> [MATERIALS PROVIDED]

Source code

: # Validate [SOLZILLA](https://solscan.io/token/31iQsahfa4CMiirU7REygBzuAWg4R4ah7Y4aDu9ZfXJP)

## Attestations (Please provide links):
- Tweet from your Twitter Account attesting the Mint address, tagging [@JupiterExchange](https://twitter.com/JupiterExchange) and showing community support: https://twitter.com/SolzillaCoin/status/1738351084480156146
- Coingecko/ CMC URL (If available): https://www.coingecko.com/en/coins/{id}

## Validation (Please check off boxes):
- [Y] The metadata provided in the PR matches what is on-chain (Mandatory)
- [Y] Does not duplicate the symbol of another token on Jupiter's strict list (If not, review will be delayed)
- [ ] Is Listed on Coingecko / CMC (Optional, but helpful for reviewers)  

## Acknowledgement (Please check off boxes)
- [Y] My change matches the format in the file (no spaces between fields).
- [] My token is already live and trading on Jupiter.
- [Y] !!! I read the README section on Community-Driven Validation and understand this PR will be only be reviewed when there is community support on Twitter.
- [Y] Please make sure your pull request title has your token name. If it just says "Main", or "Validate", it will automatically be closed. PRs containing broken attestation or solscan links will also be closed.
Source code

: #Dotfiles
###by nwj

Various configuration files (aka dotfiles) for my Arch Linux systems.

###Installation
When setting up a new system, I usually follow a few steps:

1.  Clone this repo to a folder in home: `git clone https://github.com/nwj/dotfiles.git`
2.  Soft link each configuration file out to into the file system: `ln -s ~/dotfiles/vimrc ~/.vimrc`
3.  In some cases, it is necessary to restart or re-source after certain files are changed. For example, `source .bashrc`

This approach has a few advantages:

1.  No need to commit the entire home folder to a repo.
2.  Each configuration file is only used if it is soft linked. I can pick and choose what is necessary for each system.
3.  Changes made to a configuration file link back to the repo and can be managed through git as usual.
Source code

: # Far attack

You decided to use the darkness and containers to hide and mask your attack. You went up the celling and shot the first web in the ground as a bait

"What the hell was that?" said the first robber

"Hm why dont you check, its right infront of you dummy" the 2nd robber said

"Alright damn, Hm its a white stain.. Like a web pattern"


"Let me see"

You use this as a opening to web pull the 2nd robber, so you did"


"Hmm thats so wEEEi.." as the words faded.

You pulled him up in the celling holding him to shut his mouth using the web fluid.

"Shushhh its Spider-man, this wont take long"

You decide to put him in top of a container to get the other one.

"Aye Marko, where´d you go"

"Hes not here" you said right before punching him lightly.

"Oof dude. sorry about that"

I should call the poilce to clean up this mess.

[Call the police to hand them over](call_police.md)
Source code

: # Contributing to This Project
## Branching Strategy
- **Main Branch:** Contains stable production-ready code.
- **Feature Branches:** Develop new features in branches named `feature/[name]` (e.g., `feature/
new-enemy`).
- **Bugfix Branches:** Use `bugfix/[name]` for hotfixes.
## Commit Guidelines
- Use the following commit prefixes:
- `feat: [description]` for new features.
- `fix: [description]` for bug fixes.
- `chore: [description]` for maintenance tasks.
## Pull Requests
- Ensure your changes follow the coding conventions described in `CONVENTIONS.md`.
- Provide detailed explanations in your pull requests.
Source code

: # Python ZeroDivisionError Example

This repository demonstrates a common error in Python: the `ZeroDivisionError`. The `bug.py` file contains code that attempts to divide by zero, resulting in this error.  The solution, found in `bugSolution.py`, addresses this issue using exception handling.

> [GOAL OF THE EXERCISE] Would you output, from the records above, exactly the run of lines that starts at the line containing "- [Y] !!! I read" and ends at the line containing "some cases, it", and only that run?

> [TASK OUTPUT]
- [Y] !!! I read the README section on Community-Driven Validation and understand this PR will be only be reviewed when there is community support on Twitter.
- [Y] Please make sure your pull request title has your token name. If it just says "Main", or "Validate", it will automatically be closed. PRs containing broken attestation or solscan links will also be closed.
Source code

: #Dotfiles
###by nwj

Various configuration files (aka dotfiles) for my Arch Linux systems.

###Installation
When setting up a new system, I usually follow a few steps:

1.  Clone this repo to a folder in home: `git clone https://github.com/nwj/dotfiles.git`
2.  Soft link each configuration file out to into the file system: `ln -s ~/dotfiles/vimrc ~/.vimrc`
3.  In some cases, it is necessary to restart or re-source after certain files are changed. For example, `source .bashrc`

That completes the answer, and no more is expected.